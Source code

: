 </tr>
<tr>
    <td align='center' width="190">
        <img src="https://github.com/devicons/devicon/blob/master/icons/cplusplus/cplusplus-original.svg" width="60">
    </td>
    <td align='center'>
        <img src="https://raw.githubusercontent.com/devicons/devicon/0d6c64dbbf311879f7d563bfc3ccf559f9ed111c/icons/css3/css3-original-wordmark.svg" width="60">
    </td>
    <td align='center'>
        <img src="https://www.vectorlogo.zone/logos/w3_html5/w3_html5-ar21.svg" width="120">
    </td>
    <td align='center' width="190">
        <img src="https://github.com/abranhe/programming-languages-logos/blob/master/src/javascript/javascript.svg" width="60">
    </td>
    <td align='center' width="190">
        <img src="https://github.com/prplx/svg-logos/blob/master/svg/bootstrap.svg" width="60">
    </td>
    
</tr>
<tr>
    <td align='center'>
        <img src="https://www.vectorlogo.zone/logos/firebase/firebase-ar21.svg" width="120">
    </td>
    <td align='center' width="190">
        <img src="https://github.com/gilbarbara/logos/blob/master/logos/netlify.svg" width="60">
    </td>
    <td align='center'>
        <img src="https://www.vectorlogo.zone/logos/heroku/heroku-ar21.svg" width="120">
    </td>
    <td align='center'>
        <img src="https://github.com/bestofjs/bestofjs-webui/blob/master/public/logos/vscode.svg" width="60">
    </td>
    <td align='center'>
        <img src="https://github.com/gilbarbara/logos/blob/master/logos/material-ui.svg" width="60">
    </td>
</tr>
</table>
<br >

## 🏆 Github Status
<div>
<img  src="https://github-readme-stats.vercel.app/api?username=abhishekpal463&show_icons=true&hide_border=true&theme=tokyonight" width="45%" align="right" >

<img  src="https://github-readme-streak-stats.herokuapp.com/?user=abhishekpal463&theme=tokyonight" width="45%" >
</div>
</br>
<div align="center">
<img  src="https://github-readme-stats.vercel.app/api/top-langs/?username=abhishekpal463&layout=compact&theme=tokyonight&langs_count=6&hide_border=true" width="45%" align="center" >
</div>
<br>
* * * * * * * * *
__Aim of the exercise__
Write the records out precisely, omitting nothing.

__Solution__
Source code

: </tr>
<tr>
    <td align='center' width="190">
        <img src="https://github.com/devicons/devicon/blob/master/icons/cplusplus/cplusplus-original.svg" width="60">
    </td>
    <td align='center'>
        <img src="https://raw.githubusercontent.com/devicons/devicon/0d6c64dbbf311879f7d563bfc3ccf559f9ed111c/icons/css3/css3-original-wordmark.svg" width="60">
    </td>
    <td align='center'>
        <img src="https://www.vectorlogo.zone/logos/w3_html5/w3_html5-ar21.svg" width="120">
    </td>
    <td align='center' width="190">
        <img src="https://github.com/abranhe/programming-languages-logos/blob/master/src/javascript/javascript.svg" width="60">
    </td>
    <td align='center' width="190">
        <img src="https://github.com/prplx/svg-logos/blob/master/svg/bootstrap.svg" width="60">
    </td>
    
</tr>
<tr>
    <td align='center'>
        <img src="https://www.vectorlogo.zone/logos/firebase/firebase-ar21.svg" width="120">
    </td>
    <td align='center' width="190">
        <img src="https://github.com/gilbarbara/logos/blob/master/logos/netlify.svg" width="60">
    </td>
    <td align='center'>
        <img src="https://www.vectorlogo.zone/logos/heroku/heroku-ar21.svg" width="120">
    </td>
    <td align='center'>
        <img src="https://github.com/bestofjs/bestofjs-webui/blob/master/public/logos/vscode.svg" width="60">
    </td>
    <td align='center'>
        <img src="https://github.com/gilbarbara/logos/blob/master/logos/material-ui.svg" width="60">
    </td>
</tr>
</table>
<br >

## 🏆 Github Status
<div>
<img  src="https://github-readme-stats.vercel.app/api?username=abhishekpal463&show_icons=true&hide_border=true&theme=tokyonight" width="45%" align="right" >

<img  src="https://github-readme-streak-stats.herokuapp.com/?user=abhishekpal463&theme=tokyonight" width="45%" >
</div>
</br>
<div align="center">
<img  src="https://github-readme-stats.vercel.app/api/top-langs/?username=abhishekpal463&layout=compact&theme=tokyonight&langs_count=6&hide_border=true" width="45%" align="center" >
</div>
<br>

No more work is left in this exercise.